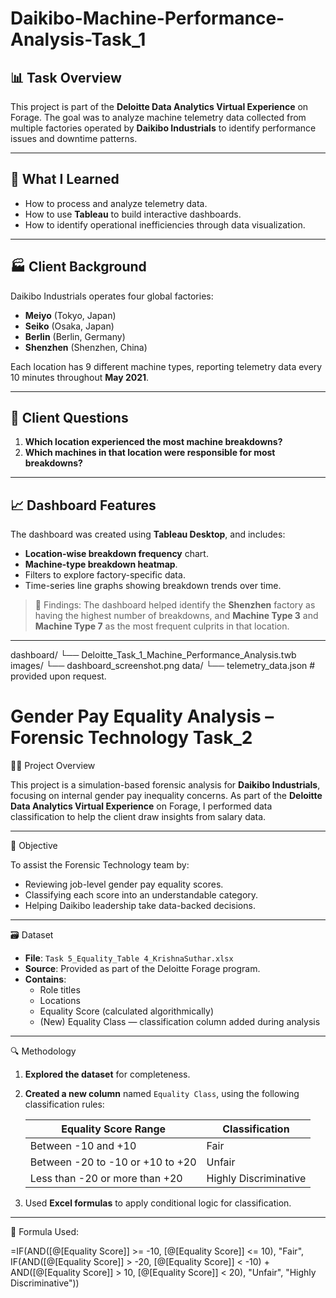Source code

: # Daikibo-Machine-Performance-Analysis-Task_1
## 📊 Task Overview

This project is part of the **Deloitte Data Analytics Virtual Experience** on Forage. The goal was to analyze machine telemetry data collected from multiple factories operated by **Daikibo Industrials** to identify performance issues and downtime patterns.

---

## 🧠 What I Learned

- How to process and analyze telemetry data.
- How to use **Tableau** to build interactive dashboards.
- How to identify operational inefficiencies through data visualization.

---

## 🏭 Client Background

Daikibo Industrials operates four global factories:
- **Meiyo** (Tokyo, Japan)
- **Seiko** (Osaka, Japan)
- **Berlin** (Berlin, Germany)
- **Shenzhen** (Shenzhen, China)

Each location has 9 different machine types, reporting telemetry data every 10 minutes throughout **May 2021**.

---

## 🎯 Client Questions

1. **Which location experienced the most machine breakdowns?**
2. **Which machines in that location were responsible for most breakdowns?**

---

## 📈 Dashboard Features

The dashboard was created using **Tableau Desktop**, and includes:

- **Location-wise breakdown frequency** chart.
- **Machine-type breakdown heatmap**.
- Filters to explore factory-specific data.
- Time-series line graphs showing breakdown trends over time.

> 📍 Findings: The dashboard helped identify the **Shenzhen** factory as having the highest number of breakdowns, and **Machine Type 3** and **Machine Type 7** as the most frequent culprits in that location.

---
dashboard/
└── Deloitte_Task_1_Machine_Performance_Analysis.twb
images/
└── dashboard_screenshot.png
data/
└── telemetry_data.json # provided upon request. 



# Gender Pay Equality Analysis – Forensic Technology Task_2

🕵️‍♂️ Project Overview

This project is a simulation-based forensic analysis for **Daikibo Industrials**, focusing on internal gender pay inequality concerns. As part of the **Deloitte Data Analytics Virtual Experience** on Forage, I performed data classification to help the client draw insights from salary data.

---

🎯 Objective

To assist the Forensic Technology team by:
- Reviewing job-level gender pay equality scores.
- Classifying each score into an understandable category.
- Helping Daikibo leadership take data-backed decisions.

---

🗃️ Dataset

- **File**: `Task 5_Equality_Table 4_KrishnaSuthar.xlsx`
- **Source**: Provided as part of the Deloitte Forage program.
- **Contains**:
  - Role titles
  - Locations
  - Equality Score (calculated algorithmically)
  - (New) Equality Class — classification column added during analysis

---
🔍 Methodology

1. **Explored the dataset** for completeness.
2. **Created a new column** named `Equality Class`, using the following classification rules:

   | Equality Score Range | Classification         |
   |----------------------|------------------------|
   | Between -10 and +10  | Fair                   |
   | Between -20 to -10 or +10 to +20 | Unfair   |
   | Less than -20 or more than +20  | Highly Discriminative |

3. Used **Excel formulas** to apply conditional logic for classification.

---

🧮 Formula Used:

=IF(AND([@[Equality Score]] >= -10, [@[Equality Score]] <= 10), "Fair", IF(AND([@[Equality Score]] > -20, [@[Equality Score]] < -10) + AND([@[Equality Score]] > 10, [@[Equality Score]] < 20), "Unfair", "Highly Discriminative"))
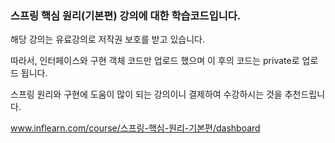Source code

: ### 스프링 핵심 원리(기본편) 강의에 대한 학습코드입니다.

해당 강의는 유료강의로 저작권 보호를 받고 있습니다.

따라서, 인터페이스와 구현 객체 코드만 업로드 했으며 이 후의 코드는 private로 업로드 됩니다.


스프링 원리와 구현에 도움이 많이 되는 강의이니 결제하여 수강하시는 것을 추천드립니다.

www.inflearn.com/course/스프링-핵심-원리-기본편/dashboard
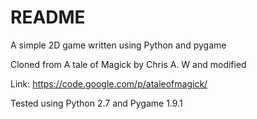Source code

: README
===============================

A simple 2D game written using Python and pygame

Cloned from A tale of Magick by Chris A. W and modified

Link: https://code.google.com/p/ataleofmagick/

Tested using Python 2.7 and Pygame 1.9.1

* * * *

■ Work item ■
Repeat the lines above exactly, beginning with the one containing "-10, [@[Equality Score]]" and finishing with the one containing "Cloned from A". No pictures belong in the copy.

■ Result of the exercise ■
=IF(AND([@[Equality Score]] >= -10, [@[Equality Score]] <= 10), "Fair", IF(AND([@[Equality Score]] > -20, [@[Equality Score]] < -10) + AND([@[Equality Score]] > 10, [@[Equality Score]] < 20), "Unfair", "Highly Discriminative"))
Source code

: ### 스프링 핵심 원리(기본편) 강의에 대한 학습코드입니다.

해당 강의는 유료강의로 저작권 보호를 받고 있습니다.

따라서, 인터페이스와 구현 객체 코드만 업로드 했으며 이 후의 코드는 private로 업로드 됩니다.


스프링 원리와 구현에 도움이 많이 되는 강의이니 결제하여 수강하시는 것을 추천드립니다.

www.inflearn.com/course/스프링-핵심-원리-기본편/dashboard
Source code

: README
===============================

A simple 2D game written using Python and pygame

Cloned from A tale of Magick by Chris A. W and modified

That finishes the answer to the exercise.